INSTRUCTIONS FOR THE TASK =
Everything in the entries below should be restated exactly, except for the pictures.

RECORDS SUPPLIED =
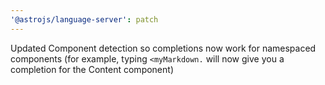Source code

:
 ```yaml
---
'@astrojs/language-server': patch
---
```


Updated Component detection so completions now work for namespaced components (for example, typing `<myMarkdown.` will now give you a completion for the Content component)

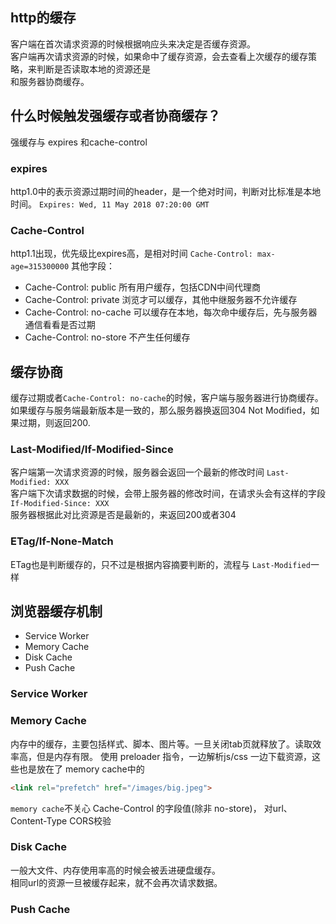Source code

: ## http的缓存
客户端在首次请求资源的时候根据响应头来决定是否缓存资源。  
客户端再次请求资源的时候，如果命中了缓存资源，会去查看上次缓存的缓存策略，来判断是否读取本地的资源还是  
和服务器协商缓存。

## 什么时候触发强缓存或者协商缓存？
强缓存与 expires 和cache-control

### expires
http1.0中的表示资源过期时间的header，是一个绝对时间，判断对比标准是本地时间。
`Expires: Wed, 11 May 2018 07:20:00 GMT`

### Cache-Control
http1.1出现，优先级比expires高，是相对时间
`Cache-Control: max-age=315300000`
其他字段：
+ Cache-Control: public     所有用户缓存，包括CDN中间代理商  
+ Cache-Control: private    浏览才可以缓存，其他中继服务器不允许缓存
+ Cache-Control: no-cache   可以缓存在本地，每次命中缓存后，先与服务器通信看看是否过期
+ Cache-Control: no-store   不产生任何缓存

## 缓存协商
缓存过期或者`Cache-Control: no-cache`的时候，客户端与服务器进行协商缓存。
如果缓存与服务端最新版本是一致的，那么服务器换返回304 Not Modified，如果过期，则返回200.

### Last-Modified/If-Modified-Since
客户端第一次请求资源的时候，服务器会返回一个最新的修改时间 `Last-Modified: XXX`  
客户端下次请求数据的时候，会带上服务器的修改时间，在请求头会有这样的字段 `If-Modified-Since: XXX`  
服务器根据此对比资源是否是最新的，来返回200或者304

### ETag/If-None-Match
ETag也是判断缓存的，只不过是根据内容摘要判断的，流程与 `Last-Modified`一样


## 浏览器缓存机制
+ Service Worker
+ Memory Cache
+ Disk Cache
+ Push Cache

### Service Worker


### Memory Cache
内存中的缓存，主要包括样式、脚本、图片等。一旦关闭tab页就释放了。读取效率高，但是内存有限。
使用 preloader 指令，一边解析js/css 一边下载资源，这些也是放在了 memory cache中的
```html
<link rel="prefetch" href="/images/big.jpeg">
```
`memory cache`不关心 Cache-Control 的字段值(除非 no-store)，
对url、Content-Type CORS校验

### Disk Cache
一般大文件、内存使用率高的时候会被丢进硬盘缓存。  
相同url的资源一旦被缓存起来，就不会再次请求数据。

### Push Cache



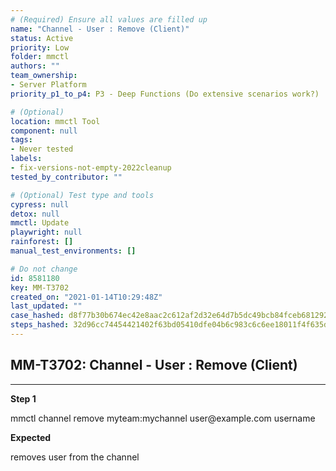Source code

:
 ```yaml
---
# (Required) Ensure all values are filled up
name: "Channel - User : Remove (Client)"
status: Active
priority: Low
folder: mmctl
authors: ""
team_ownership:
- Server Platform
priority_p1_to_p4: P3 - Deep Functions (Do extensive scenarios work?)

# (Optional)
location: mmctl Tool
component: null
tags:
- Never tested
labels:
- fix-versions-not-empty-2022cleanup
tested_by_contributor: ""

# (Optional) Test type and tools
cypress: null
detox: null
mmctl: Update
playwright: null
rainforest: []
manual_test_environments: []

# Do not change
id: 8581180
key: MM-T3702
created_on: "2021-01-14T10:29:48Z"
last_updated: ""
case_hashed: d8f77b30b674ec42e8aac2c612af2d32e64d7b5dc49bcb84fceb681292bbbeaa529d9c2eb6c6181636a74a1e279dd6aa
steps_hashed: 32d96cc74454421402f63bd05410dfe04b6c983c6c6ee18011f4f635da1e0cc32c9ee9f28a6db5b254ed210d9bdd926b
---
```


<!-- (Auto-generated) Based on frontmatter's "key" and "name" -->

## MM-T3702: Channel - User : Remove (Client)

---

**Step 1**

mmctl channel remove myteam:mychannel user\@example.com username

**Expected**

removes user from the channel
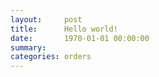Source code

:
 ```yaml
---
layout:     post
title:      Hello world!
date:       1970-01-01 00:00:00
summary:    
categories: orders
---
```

WRITTEN SOLUTION =
Source code

:
 ```yaml
---
'@astrojs/language-server': patch
---
```


Updated Component detection so completions now work for namespaced components (for example, typing `<myMarkdown.` will now give you a completion for the Content component)

Source code

: ## http的缓存
客户端在首次请求资源的时候根据响应头来决定是否缓存资源。  
客户端再次请求资源的时候，如果命中了缓存资源，会去查看上次缓存的缓存策略，来判断是否读取本地的资源还是  
和服务器协商缓存。

## 什么时候触发强缓存或者协商缓存？
强缓存与 expires 和cache-control

### expires
http1.0中的表示资源过期时间的header，是一个绝对时间，判断对比标准是本地时间。
`Expires: Wed, 11 May 2018 07:20:00 GMT`

### Cache-Control
http1.1出现，优先级比expires高，是相对时间
`Cache-Control: max-age=315300000`
其他字段：
+ Cache-Control: public     所有用户缓存，包括CDN中间代理商  
+ Cache-Control: private    浏览才可以缓存，其他中继服务器不允许缓存
+ Cache-Control: no-cache   可以缓存在本地，每次命中缓存后，先与服务器通信看看是否过期
+ Cache-Control: no-store   不产生任何缓存

## 缓存协商
缓存过期或者`Cache-Control: no-cache`的时候，客户端与服务器进行协商缓存。
如果缓存与服务端最新版本是一致的，那么服务器换返回304 Not Modified，如果过期，则返回200.

### Last-Modified/If-Modified-Since
客户端第一次请求资源的时候，服务器会返回一个最新的修改时间 `Last-Modified: XXX`  
客户端下次请求数据的时候，会带上服务器的修改时间，在请求头会有这样的字段 `If-Modified-Since: XXX`  
服务器根据此对比资源是否是最新的，来返回200或者304

### ETag/If-None-Match
ETag也是判断缓存的，只不过是根据内容摘要判断的，流程与 `Last-Modified`一样


## 浏览器缓存机制
+ Service Worker
+ Memory Cache
+ Disk Cache
+ Push Cache

### Service Worker


### Memory Cache
内存中的缓存，主要包括样式、脚本、图片等。一旦关闭tab页就释放了。读取效率高，但是内存有限。
使用 preloader 指令，一边解析js/css 一边下载资源，这些也是放在了 memory cache中的
```html
<link rel="prefetch" href="/images/big.jpeg">
```
`memory cache`不关心 Cache-Control 的字段值(除非 no-store)，
对url、Content-Type CORS校验

### Disk Cache
一般大文件、内存使用率高的时候会被丢进硬盘缓存。  
相同url的资源一旦被缓存起来，就不会再次请求数据。

### Push Cache



Source code

:
 ```yaml
---
# (Required) Ensure all values are filled up
name: "Channel - User : Remove (Client)"
status: Active
priority: Low
folder: mmctl
authors: ""
team_ownership:
- Server Platform
priority_p1_to_p4: P3 - Deep Functions (Do extensive scenarios work?)

# (Optional)
location: mmctl Tool
component: null
tags:
- Never tested
labels:
- fix-versions-not-empty-2022cleanup
tested_by_contributor: ""

# (Optional) Test type and tools
cypress: null
detox: null
mmctl: Update
playwright: null
rainforest: []
manual_test_environments: []

# Do not change
id: 8581180
key: MM-T3702
created_on: "2021-01-14T10:29:48Z"
last_updated: ""
case_hashed: d8f77b30b674ec42e8aac2c612af2d32e64d7b5dc49bcb84fceb681292bbbeaa529d9c2eb6c6181636a74a1e279dd6aa
steps_hashed: 32d96cc74454421402f63bd05410dfe04b6c983c6c6ee18011f4f635da1e0cc32c9ee9f28a6db5b254ed210d9bdd926b
---
```


<!-- (Auto-generated) Based on frontmatter's "key" and "name" -->

## MM-T3702: Channel - User : Remove (Client)

---

**Step 1**

mmctl channel remove myteam:mychannel user\@example.com username

**Expected**

removes user from the channel
Source code

:
 ```yaml
---
layout:     post
title:      Hello world!
date:       1970-01-01 00:00:00
summary:    
categories: orders
---
```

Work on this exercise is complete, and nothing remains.